さまざまなケースの離婚話を5つ紹介

離婚原因がはっきりしない離婚の解説

離婚動機のNo.1「性格の不一致」

民法では、夫婦どちらかが一方的に離婚を言い渡せるケースとして、相手の浮気、失踪(蒸発)、悪意の遺棄、回復の困難な重い精神病、ほか結婚生活を継続できないなんらかの原因がある場合、といった5つの離婚原因を設定しています。

離婚に至るまでにはそれなりの動機があるのが自然です。実は離婚動機のトップとして「性格の不一致」があげられるのです。そして、相手の浮気が続き、夫婦間の会話がない、相手側の親戚とうまがあわない、子供関係などとなっています。こと「性格の不一致」に関しては男女ともに一位を占めており、離婚調停を申し入れた夫婦において夫の約6割もが離婚動機として「性格の不一致」をあげています。妻は約4割であり、こちらも高い割合となっています。
※備考として性格の不一致以外の離婚動機で多いもの順にあげると、夫側は「浮気」「妻が両親や親戚とうまがあわない」「浪費」「異常性格」「精神的虐待」「性的不満」「妻が同居してくれない」といった順となります。

妻側は「夫の暴力」「浮気」「精神的虐待」「生活費を入れない」「浪費」「家庭を大切にしない」「夫が両親や親戚とうまがあわない」「酒飲み」といった順になります。

「性格の不一致」は便利な魔法の言葉

離婚したい側は「性格の不一致」という言葉がいかに便利で適切な表現であるかわかっています。お互い愛し合っているからといっても、所詮は赤の他人同士が一緒に暮らすと言うことです。生まれも育ちも違う環境で生活してきたもの同士が同居するのですが、時間が経過すれば不満の一つや二つくらい出て当然です。

しかし、性格も趣味も全く違うのに、結婚生活を十数年も続けているカップルもいることも確かです。このことを考慮すると、性格の不一致という理由だけでは離婚の動機となることはないのではないでしょうか。しかし、現実では、性格の不一致ということで離婚するカップルは後を絶ちません。

恋愛しているときは相手のちょっと気になる仕草も魅力的に感じていたものが、結婚して寝食ともに過ごしていくと、嫌悪感を抱くことも珍しいことではありません。いつしか愛情も冷めてしまうと、相手の顔を見るだけでイライラすることもあるでしょう。

今回の事例のように、具体的な理由がないけれど離婚したいという人もなかにはいます。このような人たちは、決まって「性格の不一致」を離婚動機として口にします。性格の不一致には離婚原因に該当するものから、身勝手ととれるものまで広い範囲にわたり受け取られるものとされています。

「性格の不一致」で離婚を言い渡すことはできるのか?

離婚は夫婦に合意があれば理由がなくとも行うことができます。これを協議離婚と呼びます。日本では約9割の離婚夫婦が行う離婚の方法です。しかし、夫婦のどちらかが離婚に応じない場合に限り、調停となり、最終的には離婚訴訟へともつれることがあります。さて、離婚訴訟において「性格の不一致」という離婚原因で裁判所を認めさせることができるのでしょうか?

先述したとおり性格の不一致が離婚動機の大半を占めているのですが、民法が定める5つの離婚原因のいずれかに当てはまるかというと、難しいと言わざるを得ません。一概には「性格の不一致」だけでは認められることはないでしょう。夫婦の年齢、職業、性格、生い立ち、結婚に至った経緯、などを熟慮し判断します。
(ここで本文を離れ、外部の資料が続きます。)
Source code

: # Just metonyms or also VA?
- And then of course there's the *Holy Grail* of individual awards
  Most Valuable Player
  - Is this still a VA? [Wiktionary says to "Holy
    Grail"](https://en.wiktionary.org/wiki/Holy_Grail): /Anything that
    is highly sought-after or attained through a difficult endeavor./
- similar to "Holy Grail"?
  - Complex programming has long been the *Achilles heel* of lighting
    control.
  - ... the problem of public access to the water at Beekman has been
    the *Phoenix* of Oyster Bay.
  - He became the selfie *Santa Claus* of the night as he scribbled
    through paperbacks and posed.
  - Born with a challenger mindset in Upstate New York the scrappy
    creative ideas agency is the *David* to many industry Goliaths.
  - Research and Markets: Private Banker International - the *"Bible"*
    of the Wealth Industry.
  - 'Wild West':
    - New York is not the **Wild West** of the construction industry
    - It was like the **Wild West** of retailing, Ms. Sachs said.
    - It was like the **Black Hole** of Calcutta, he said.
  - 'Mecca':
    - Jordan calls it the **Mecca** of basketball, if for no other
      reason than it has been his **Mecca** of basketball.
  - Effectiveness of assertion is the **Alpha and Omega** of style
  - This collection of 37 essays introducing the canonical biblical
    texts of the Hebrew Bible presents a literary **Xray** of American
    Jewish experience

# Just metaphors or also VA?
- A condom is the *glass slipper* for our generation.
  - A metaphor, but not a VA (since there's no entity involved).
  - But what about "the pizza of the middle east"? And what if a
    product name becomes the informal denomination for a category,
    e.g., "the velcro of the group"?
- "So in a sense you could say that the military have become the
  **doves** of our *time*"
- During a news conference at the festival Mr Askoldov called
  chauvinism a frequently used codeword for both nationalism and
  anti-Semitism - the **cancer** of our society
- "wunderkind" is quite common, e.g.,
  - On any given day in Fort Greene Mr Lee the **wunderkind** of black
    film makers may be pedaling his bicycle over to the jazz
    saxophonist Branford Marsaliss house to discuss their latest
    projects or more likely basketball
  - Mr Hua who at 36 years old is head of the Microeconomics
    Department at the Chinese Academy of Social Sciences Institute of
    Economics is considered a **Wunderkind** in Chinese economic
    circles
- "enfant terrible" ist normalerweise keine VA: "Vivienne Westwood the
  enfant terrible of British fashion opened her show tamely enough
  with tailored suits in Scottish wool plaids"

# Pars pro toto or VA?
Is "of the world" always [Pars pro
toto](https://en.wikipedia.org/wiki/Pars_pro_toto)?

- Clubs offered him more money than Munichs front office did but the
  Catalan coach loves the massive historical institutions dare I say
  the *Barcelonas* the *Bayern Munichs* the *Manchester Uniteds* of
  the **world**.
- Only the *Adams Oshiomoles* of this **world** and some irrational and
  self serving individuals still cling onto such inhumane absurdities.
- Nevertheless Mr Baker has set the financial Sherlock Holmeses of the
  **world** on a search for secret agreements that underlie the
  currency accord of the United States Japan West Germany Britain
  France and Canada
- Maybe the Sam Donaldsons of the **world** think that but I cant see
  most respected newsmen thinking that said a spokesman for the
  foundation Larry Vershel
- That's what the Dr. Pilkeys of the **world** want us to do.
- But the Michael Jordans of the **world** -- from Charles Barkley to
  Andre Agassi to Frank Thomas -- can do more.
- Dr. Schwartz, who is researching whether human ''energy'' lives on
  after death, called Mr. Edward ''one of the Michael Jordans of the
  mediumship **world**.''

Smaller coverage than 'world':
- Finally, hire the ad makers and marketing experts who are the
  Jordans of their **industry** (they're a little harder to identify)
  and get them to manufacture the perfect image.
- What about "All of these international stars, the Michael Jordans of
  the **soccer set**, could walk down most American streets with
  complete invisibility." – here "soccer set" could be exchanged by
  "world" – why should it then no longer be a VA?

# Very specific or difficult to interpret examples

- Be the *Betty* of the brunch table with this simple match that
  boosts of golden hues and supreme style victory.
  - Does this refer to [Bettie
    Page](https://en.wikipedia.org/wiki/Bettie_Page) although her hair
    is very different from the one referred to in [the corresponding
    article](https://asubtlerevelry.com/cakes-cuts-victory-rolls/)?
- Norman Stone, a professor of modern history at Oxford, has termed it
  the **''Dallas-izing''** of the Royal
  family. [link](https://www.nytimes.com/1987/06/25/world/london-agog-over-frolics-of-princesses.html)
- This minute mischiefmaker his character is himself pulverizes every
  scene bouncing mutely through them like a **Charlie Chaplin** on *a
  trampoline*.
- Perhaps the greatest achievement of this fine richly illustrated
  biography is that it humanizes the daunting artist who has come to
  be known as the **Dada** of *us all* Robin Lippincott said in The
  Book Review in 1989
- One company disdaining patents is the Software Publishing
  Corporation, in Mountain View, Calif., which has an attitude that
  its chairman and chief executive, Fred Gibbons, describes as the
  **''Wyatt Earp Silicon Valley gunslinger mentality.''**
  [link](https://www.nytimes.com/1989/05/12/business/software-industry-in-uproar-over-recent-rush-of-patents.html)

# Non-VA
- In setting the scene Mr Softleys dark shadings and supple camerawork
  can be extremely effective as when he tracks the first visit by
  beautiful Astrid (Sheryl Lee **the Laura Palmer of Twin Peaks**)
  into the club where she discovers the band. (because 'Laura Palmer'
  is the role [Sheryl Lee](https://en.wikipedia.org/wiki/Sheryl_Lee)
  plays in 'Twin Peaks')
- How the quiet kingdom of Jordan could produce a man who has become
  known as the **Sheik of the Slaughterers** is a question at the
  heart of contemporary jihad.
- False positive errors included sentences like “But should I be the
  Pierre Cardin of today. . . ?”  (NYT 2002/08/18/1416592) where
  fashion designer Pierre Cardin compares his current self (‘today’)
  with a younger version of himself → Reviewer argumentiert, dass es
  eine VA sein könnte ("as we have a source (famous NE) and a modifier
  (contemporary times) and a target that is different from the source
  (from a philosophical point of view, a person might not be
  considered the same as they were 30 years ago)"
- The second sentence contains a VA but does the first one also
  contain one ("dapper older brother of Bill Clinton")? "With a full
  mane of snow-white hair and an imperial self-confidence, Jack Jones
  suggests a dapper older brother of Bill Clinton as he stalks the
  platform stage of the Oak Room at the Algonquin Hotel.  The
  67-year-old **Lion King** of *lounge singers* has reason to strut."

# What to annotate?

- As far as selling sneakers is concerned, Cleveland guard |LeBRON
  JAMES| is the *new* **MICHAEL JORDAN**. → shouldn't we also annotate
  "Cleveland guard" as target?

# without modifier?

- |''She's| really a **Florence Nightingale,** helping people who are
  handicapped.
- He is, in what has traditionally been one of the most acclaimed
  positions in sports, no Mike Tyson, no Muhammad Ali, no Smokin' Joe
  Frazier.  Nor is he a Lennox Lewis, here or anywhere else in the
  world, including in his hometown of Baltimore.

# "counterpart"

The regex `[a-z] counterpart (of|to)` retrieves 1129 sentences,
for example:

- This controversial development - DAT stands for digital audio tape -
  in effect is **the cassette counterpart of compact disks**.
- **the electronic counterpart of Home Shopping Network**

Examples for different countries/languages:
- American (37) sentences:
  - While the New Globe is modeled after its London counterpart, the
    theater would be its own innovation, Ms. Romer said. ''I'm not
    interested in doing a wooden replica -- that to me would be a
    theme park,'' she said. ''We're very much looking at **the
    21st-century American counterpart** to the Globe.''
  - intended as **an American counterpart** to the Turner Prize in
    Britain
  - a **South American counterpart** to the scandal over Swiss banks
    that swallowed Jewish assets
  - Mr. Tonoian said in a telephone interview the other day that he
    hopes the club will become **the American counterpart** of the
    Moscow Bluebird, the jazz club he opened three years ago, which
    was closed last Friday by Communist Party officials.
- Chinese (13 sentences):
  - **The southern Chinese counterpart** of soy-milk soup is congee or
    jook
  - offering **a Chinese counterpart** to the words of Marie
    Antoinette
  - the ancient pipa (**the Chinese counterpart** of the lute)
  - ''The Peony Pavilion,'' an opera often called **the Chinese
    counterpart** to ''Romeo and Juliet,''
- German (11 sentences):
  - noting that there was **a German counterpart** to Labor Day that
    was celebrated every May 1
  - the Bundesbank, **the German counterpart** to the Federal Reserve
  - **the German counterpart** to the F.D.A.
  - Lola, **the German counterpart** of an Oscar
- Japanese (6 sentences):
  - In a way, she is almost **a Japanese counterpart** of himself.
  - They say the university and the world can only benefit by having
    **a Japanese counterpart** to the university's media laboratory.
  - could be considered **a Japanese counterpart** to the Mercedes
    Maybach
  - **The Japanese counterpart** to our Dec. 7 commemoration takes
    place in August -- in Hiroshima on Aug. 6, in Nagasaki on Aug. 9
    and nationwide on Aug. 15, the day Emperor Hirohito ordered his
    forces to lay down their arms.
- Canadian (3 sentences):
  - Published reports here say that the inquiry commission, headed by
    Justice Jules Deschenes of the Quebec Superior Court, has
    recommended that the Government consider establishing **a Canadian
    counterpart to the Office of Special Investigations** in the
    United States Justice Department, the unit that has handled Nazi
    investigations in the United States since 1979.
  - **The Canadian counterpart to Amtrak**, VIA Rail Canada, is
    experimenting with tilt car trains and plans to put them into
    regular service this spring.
とくに決め手となる離婚原因がなく、ただ性格の不一致が大きな割合を占めているということに着眼した場合、夫婦間にどうしても修復することのできない亀裂が見て取れて、両者の今後の結婚生活が大変難しいであろう理由があると感じた場合に裁判所が離婚を認めることもあります(東京高裁・昭和54年6月21日判決)。

しかしこの判例については例外と言っても過言ではありません。性格の不一致という理由だけでは離婚訴訟に勝つことはできないといってよいでしょう。もし、性格の不一致以外に、明確な離婚原因(DVや浮気など)があるのであれば、裁判所は離婚を認めると思います。

秀樹さんと雅美さんのケース

雅美さんが「性格の不一致」で秀樹さんと離婚訴訟を争うことになったとしても雅美さんが勝つと言うことは難しいでしょう。秀樹さんの言動にいささか問題があったとしても、夫婦間のさまざまな事情を考えてみると、雅美さんに非があることが明らかです。秀樹さんは雅美さんに優しい言葉をかけたり、バイトを雇うなどの努力を行い、夫婦生活の修復を行うのがベストかと思います。

離婚相談Case.05のまとめ

  • 自分のところ(妻)は大丈夫だと思っていても実は……。
  • 離婚原因として「性格の不一致」だけでは離婚を認めることは困難である。